I am assuming that your parents are not Ps and were simply parenting the way they had been told was the “right” way to parent, but that they loved you. IMHO I would “accept” that they did what they THOUGHT was right, i.e. they made a MISTAKE because they acted on “bad information” that they got from THEIR parents.
By ACCEPTING that they acted on bad information, but their intentions were good, I would be able to feel some empathy for them and actually not be angry at or distrusting of them in the future.
We all act at times on “bad information” that we have accepted as TRUE information. When we do this, we make mistakes. TRUE MISTAKES, not INTENTIONAL BAD ACTIONS.
I can draw a line between true mistakes (acting with good intentions, but with flawed concepts or bad information) and the INTENTIONAL BAD ACTIONS, where the person acts, knowing it is WRONG and they are INTENDING to hurt someone, or they may not specifically be intending to hurt, but they KNOW it WILL HURT and DONT CARE.
Forgiving true mistakes for me is not a big problem. My son C, did some things that were very hurtful to me, but he was acting on BAD INFORMATION, he was collateral damage to the P wife of his, and my enabling mother, and his “Friend” the Trojan Horse P, and his brother my P-son—-so when he SAW THE LIGHT and apologized to me for his actions, I totally forgave him, accepted why he had acted like he had (bad information) and my trust was restored to him. I have no doubt that he will ever mistrust me again or behave in any way that is deliberately wrong. He may again behave in a way that shows he has “bad information” but he will discuss it with me rather than withdraw.
We all make mistakes and act on “bad information”–God knows I have, we believe the LIES, and act on it. Look at Eve in the garden of Eden, she believed the LIE, acted on it, and the “fall of mankind” resulted.
I acted on “bad information” when I fell for the X-BF-P, I believed his lies and brushed away the truth (the red flags) as long as I could. Now, I know the truth, and I am acting on the truth (at least were he is concerned).
Sure, I am 100% responsible for what happens to me, because even if I act on “bad information” it is my choice to do so. That does not, however, take away the BLAME from the person who gave me the bad information (the lies). I am responsible, and they are to blame. If that makes any sense. I do not deserve to be lied to and/or abused, but I allowed it.
I will do my best to seek and act on GOOD INFORMATION in the future. My choices for information will become more discriminating. I will not just take someone’s word for the quality of the information.
I realize that people with GOOD intentions can act on bad information and still be very damaging to my life. People with BAD intentions ARE always damaging to my life. My task is to delete all the peopole with bad intentions OUT of my life, and pick and choose those with Good intentions and BAD INFORMATION and decide if I want them in my life either.
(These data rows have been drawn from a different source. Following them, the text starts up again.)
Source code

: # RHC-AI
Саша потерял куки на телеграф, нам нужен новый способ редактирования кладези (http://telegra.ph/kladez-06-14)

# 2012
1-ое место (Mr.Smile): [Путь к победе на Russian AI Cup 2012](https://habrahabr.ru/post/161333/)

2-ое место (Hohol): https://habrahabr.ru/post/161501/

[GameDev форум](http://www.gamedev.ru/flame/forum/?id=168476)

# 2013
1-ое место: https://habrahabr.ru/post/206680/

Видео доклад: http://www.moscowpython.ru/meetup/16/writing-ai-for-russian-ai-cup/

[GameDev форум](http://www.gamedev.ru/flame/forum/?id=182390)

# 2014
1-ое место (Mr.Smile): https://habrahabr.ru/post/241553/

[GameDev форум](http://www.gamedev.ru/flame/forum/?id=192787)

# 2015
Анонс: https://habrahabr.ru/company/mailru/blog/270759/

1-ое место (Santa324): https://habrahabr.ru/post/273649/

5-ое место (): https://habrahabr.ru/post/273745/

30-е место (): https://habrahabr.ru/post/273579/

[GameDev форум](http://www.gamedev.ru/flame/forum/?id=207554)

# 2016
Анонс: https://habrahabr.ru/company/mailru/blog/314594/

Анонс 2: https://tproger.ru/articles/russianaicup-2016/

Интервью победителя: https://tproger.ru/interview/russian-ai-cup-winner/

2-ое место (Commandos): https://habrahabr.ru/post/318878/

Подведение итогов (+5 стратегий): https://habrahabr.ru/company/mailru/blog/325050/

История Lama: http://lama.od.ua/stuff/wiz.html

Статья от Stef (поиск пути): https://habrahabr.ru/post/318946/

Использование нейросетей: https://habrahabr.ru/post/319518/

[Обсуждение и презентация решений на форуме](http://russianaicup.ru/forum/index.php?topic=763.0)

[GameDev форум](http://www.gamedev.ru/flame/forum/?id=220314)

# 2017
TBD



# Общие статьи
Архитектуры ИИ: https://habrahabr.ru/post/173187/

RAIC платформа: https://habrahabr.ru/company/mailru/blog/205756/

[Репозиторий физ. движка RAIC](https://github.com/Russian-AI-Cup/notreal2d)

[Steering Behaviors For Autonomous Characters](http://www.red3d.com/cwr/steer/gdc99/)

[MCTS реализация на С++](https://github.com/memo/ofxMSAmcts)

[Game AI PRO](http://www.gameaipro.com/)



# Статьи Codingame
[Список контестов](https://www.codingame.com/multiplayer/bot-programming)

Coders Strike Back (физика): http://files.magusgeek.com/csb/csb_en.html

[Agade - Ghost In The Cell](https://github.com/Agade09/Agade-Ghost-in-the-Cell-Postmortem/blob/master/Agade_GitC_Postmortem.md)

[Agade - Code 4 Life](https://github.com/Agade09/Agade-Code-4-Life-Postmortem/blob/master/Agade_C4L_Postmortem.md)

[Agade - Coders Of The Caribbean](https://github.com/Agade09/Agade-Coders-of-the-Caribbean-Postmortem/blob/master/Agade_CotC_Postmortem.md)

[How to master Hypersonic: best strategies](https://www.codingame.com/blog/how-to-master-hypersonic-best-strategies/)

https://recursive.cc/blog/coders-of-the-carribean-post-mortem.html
In the case of your parents, I would go with how they treat you NOW, forgive them (get the bitterness out of your heart against their behavior acting on bad information) and just love them. I wish I could do that with my mother, because in many ways she was acting on bad information, but she has come to the point that though she is a victim (dupe) of my P son herself, she was/is actively TRYING TO HURT ME (in order to “defend” him).
Molly–how are you? What’s going on with you?
Oxy–I like your phrase: “delete all the people with bad intentions OUT of my life, and pick and choose those with Good intentions and Bad Information and decide if I want them in my life”
That’s good advice!!
Pearl and akitameg:
My parents also never touched me except to beat me. I got so conditioned to the abuse that if they even made a gesture to touch me I’d flinch and pull back.
These days I know that they can’t hurt me physically. I do the air-kiss thing quite nicely.
But forgive them? Not in this lifetime. I’m not willing to give them the chance to cause any more destruction in my life.